**YOUR INSTRUCTIONS:** Would you count the lines below that contain the string "proofenv" and reply with that number only?

[Stored data]

*** Begin section ***

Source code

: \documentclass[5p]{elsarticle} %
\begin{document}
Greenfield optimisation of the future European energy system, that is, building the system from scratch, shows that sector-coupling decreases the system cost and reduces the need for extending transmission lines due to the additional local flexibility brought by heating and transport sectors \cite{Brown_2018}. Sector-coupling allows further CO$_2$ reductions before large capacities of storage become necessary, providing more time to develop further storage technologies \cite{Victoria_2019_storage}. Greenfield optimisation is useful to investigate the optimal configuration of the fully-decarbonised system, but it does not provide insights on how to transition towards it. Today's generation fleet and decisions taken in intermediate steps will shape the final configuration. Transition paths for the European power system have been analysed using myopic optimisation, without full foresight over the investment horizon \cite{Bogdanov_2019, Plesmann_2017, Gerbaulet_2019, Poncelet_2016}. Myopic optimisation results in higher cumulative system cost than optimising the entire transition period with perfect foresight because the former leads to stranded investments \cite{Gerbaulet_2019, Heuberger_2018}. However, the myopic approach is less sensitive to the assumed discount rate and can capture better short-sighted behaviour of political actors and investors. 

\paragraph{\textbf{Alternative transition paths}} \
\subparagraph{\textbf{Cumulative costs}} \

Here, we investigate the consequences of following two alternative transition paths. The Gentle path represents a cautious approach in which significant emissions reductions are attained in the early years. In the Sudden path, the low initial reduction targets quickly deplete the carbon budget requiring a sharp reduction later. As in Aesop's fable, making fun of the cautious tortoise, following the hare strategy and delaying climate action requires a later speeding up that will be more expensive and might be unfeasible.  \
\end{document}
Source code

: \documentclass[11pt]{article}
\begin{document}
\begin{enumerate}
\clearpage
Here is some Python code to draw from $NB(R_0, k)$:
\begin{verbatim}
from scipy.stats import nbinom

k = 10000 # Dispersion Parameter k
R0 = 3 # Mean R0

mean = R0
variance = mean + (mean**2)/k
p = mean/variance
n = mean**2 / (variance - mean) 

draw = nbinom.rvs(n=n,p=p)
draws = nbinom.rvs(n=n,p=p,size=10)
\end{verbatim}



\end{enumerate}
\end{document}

*** End section ***
*** Begin section ***

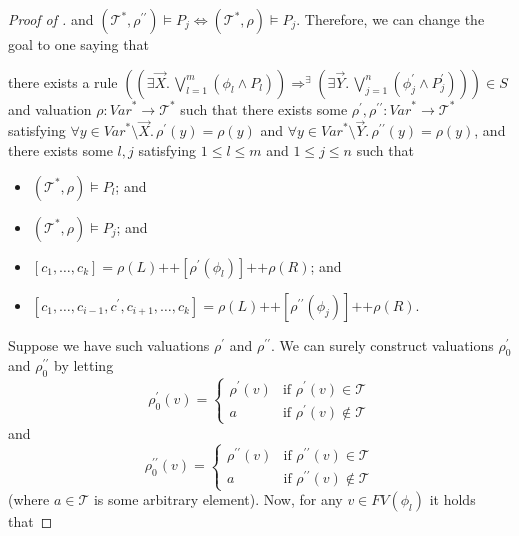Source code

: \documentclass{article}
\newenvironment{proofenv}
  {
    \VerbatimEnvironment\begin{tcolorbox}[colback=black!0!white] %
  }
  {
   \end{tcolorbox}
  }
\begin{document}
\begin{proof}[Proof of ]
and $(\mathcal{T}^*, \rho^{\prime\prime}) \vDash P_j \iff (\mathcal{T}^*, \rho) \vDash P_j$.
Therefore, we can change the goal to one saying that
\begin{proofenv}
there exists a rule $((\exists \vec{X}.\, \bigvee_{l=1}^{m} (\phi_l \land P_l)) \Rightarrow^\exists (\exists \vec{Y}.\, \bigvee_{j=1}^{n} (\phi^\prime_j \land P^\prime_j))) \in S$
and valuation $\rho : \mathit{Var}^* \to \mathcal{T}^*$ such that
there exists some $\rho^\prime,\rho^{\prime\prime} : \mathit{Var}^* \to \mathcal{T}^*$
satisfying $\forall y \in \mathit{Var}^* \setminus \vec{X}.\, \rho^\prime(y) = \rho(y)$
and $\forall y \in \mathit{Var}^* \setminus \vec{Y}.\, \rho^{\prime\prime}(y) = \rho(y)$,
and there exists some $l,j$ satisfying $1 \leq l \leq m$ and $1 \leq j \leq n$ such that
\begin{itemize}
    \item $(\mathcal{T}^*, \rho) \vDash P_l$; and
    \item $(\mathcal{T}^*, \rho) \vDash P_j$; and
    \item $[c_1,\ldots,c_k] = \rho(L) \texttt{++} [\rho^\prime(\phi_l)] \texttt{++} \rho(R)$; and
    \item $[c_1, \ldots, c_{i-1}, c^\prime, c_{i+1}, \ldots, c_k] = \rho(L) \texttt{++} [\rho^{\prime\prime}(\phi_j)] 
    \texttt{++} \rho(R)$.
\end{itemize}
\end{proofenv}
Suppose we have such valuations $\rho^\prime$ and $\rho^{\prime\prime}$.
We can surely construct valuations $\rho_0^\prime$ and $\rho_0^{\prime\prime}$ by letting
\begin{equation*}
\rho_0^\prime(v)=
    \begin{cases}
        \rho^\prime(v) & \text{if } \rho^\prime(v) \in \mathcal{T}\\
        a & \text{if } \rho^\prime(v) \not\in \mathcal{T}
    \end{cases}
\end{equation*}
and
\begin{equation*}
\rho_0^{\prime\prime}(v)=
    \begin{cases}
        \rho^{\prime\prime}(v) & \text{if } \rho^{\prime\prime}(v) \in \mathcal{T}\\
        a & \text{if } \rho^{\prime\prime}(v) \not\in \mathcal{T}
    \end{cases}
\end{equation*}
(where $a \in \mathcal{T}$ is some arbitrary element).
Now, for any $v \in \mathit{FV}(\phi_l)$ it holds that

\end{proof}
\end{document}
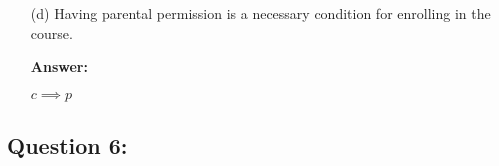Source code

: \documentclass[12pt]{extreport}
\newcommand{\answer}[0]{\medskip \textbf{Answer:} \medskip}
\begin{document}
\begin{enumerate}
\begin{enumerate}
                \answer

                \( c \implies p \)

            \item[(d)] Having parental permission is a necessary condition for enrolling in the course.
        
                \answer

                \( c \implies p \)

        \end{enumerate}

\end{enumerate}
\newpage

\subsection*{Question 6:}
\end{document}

*** End section ***

**TASK OUTPUT:** 3